Filter out all lines without the word "state" from the data below, please, and copy the rest.

[Stored items]
___
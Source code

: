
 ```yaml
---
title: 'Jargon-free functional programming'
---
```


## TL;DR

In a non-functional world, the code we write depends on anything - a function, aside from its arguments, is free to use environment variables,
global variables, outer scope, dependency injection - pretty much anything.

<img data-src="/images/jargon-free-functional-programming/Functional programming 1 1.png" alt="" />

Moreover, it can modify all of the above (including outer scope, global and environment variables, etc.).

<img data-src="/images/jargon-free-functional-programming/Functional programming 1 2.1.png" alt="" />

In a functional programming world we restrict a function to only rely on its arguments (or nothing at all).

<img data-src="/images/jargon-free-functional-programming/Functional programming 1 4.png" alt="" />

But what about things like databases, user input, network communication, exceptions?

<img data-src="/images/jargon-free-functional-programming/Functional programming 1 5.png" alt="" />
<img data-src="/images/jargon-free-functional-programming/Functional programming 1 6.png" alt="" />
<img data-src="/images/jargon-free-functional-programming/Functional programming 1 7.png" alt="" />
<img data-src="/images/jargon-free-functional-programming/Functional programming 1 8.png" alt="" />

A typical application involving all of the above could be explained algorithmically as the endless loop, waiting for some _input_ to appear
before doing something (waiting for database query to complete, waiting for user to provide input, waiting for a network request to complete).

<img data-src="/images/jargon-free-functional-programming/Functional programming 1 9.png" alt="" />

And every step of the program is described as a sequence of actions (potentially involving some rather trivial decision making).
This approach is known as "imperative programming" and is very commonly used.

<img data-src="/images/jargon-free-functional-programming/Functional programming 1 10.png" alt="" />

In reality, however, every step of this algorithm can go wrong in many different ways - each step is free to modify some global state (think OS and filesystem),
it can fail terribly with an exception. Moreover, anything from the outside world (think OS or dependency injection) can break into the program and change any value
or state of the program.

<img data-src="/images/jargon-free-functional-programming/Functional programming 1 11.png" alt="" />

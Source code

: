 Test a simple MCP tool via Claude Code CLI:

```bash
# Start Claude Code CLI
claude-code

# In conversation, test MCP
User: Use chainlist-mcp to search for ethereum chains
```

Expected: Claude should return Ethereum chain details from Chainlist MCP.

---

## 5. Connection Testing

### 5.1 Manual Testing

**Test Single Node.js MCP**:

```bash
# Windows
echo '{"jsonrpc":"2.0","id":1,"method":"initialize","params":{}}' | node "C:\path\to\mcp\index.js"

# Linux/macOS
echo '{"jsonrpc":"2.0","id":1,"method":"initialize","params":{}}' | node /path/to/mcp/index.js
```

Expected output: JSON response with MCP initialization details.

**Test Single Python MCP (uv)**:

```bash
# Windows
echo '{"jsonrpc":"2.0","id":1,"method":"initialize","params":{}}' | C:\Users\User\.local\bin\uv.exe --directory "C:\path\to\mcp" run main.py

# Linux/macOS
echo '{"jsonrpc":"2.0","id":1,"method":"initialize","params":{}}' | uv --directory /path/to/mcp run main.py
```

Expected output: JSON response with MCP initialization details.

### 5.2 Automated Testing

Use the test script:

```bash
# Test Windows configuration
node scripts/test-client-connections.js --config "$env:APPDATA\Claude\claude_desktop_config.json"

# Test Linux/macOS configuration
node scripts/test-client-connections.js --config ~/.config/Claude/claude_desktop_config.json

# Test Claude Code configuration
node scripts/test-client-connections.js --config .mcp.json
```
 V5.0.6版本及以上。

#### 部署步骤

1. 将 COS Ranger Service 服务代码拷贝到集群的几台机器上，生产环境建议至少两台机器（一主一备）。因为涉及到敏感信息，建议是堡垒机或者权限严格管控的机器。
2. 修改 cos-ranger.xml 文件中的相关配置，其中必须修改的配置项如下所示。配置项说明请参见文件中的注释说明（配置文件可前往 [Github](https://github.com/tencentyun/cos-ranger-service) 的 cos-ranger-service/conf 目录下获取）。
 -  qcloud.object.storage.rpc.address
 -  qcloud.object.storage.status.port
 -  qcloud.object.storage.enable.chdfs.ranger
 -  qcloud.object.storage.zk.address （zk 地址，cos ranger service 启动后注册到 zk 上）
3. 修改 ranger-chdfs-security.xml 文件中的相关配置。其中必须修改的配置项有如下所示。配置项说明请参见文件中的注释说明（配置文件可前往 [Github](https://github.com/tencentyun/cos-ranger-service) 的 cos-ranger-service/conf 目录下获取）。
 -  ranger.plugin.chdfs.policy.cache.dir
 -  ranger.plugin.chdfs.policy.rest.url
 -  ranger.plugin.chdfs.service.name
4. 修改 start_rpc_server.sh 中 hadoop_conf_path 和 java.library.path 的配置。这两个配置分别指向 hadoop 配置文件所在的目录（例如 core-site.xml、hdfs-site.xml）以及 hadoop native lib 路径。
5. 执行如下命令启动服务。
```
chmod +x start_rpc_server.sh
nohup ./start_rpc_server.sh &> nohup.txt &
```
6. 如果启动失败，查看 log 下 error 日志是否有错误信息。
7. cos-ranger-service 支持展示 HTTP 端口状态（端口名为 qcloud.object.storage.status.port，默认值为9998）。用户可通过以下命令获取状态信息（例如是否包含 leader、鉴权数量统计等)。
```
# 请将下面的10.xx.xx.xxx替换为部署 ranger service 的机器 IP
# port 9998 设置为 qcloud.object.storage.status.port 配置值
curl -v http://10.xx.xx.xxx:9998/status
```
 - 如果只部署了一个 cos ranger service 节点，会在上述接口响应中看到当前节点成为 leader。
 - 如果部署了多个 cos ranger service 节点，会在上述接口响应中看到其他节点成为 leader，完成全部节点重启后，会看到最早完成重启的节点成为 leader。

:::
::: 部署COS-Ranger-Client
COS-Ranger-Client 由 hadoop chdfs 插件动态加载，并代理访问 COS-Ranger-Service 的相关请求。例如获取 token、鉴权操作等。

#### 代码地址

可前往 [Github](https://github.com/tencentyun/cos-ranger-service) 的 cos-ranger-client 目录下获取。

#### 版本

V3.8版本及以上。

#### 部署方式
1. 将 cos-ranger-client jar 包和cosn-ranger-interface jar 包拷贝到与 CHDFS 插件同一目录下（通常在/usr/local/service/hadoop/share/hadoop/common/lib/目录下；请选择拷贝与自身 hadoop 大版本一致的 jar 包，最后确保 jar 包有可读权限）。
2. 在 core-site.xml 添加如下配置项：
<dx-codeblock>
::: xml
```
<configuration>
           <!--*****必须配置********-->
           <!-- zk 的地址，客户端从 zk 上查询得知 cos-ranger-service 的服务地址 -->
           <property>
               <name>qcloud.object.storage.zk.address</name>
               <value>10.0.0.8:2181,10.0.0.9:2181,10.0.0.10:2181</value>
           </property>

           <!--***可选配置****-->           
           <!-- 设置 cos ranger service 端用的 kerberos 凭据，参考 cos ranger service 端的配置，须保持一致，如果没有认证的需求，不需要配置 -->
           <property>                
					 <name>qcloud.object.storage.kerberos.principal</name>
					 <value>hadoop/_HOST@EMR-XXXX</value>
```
___
## ANSWER BELOW:
In reality, however, every step of this algorithm can go wrong in many different ways - each step is free to modify some global state (think OS and filesystem),
or state of the program.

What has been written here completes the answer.